Work request: Pull every line with "increasing" from the data.

Data entries
=== Section Start ===

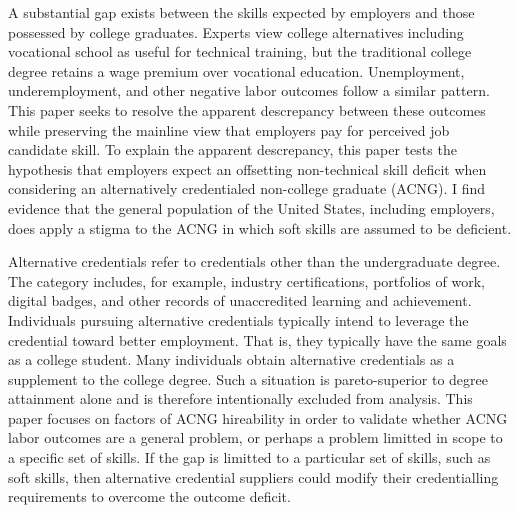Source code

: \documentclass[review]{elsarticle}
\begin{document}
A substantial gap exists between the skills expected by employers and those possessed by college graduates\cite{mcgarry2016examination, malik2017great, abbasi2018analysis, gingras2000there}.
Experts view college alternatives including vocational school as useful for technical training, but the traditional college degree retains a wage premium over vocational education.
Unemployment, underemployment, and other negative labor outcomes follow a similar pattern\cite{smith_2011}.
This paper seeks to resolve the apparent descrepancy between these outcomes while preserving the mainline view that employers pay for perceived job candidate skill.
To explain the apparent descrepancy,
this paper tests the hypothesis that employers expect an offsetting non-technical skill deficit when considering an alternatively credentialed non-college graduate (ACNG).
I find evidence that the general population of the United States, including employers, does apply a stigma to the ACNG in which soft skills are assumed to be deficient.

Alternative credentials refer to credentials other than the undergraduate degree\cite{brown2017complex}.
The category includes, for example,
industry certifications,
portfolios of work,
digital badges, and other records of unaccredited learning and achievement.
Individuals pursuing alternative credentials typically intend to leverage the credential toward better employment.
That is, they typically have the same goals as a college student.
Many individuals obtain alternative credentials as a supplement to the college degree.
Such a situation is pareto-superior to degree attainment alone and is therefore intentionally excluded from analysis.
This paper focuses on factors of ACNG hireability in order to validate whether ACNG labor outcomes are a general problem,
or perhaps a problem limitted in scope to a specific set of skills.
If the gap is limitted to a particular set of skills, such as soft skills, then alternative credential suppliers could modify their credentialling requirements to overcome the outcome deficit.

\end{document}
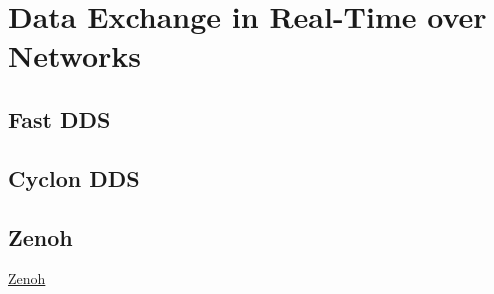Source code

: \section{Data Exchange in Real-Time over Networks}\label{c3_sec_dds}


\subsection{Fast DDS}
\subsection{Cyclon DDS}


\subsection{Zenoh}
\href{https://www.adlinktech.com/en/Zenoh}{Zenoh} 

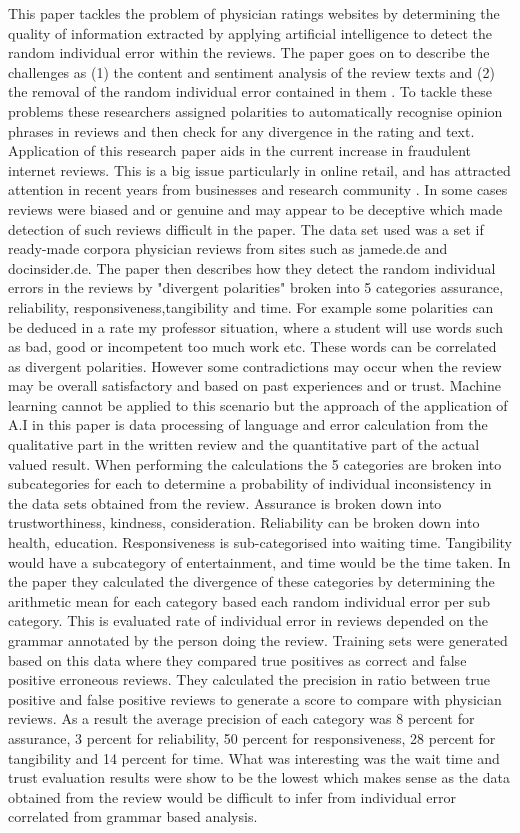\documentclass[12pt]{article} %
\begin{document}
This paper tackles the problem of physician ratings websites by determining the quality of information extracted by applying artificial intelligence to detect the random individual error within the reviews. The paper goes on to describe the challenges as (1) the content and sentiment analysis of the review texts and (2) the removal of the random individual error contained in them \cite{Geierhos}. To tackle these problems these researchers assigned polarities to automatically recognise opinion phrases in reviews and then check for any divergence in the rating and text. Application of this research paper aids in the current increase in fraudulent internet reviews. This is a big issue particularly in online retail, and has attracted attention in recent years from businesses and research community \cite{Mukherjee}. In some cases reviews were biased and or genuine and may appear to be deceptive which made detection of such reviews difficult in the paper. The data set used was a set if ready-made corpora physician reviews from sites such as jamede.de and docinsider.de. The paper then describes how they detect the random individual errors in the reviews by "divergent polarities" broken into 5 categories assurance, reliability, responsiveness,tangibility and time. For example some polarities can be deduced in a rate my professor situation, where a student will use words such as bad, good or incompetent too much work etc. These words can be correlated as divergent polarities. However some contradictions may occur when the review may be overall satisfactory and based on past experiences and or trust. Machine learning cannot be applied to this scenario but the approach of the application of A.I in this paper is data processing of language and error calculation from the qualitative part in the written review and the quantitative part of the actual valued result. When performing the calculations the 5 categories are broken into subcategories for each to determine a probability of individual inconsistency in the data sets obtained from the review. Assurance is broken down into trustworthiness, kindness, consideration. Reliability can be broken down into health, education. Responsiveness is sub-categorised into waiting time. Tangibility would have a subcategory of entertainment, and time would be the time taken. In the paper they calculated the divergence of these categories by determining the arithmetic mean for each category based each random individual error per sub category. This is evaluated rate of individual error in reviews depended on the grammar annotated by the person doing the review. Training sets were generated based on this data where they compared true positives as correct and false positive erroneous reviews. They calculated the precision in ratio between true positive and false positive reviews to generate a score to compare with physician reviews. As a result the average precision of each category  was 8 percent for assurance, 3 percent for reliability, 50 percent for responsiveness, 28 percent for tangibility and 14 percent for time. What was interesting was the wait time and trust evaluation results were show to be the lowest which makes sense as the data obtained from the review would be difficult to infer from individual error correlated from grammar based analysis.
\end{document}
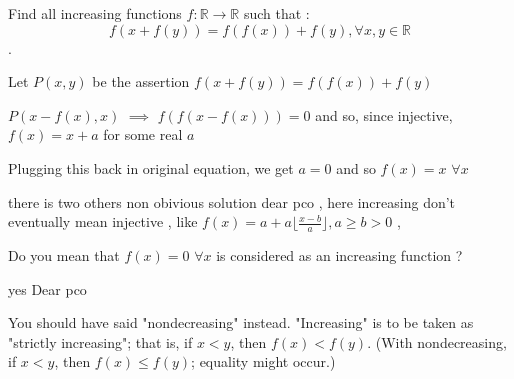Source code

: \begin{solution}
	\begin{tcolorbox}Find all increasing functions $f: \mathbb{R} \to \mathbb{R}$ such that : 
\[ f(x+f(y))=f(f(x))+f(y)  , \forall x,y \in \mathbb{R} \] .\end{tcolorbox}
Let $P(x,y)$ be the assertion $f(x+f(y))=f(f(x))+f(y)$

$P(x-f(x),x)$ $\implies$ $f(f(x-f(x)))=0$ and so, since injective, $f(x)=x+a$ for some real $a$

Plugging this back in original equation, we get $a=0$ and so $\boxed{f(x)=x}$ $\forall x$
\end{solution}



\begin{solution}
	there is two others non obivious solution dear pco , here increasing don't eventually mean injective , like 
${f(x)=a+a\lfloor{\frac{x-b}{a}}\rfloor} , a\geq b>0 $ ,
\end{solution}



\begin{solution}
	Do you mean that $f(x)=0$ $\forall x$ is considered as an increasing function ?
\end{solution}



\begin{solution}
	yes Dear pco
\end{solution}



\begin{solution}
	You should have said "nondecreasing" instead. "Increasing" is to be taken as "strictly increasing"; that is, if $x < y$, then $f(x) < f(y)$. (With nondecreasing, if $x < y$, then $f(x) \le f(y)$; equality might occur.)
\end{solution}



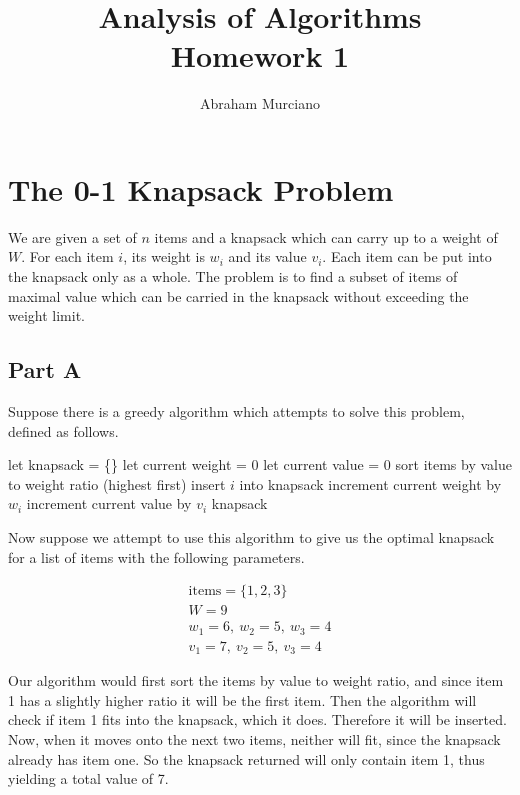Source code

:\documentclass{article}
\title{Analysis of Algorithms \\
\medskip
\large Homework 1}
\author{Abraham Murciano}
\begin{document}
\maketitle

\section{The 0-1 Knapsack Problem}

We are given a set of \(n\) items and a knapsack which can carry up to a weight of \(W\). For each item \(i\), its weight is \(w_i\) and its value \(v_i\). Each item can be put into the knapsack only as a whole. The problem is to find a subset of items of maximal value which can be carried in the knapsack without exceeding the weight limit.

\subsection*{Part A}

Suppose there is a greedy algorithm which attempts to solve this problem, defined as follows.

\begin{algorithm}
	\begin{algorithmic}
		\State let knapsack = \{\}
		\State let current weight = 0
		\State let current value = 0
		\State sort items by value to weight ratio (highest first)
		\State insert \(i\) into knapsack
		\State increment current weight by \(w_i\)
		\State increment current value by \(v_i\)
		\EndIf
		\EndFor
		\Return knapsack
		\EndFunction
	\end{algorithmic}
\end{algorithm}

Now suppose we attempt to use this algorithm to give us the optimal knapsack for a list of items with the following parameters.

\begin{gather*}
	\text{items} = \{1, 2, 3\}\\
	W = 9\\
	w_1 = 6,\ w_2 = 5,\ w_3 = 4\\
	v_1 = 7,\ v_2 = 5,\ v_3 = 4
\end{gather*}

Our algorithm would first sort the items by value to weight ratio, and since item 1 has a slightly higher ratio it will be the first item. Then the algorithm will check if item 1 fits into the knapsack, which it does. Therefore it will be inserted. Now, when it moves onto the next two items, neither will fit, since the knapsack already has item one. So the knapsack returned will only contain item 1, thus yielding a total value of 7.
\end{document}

=== Section End ===

Exercise answer:
	\begin{tcolorbox}Find all increasing functions $f: \mathbb{R} \to \mathbb{R}$ such that : 
	there is two others non obivious solution dear pco , here increasing don't eventually mean injective , like 
	Do you mean that $f(x)=0$ $\forall x$ is considered as an increasing function ?
	You should have said "nondecreasing" instead. "Increasing" is to be taken as "strictly increasing"; that is, if $x < y$, then $f(x) < f(y)$. (With nondecreasing, if $x < y$, then $f(x) \le f(y)$; equality might occur.)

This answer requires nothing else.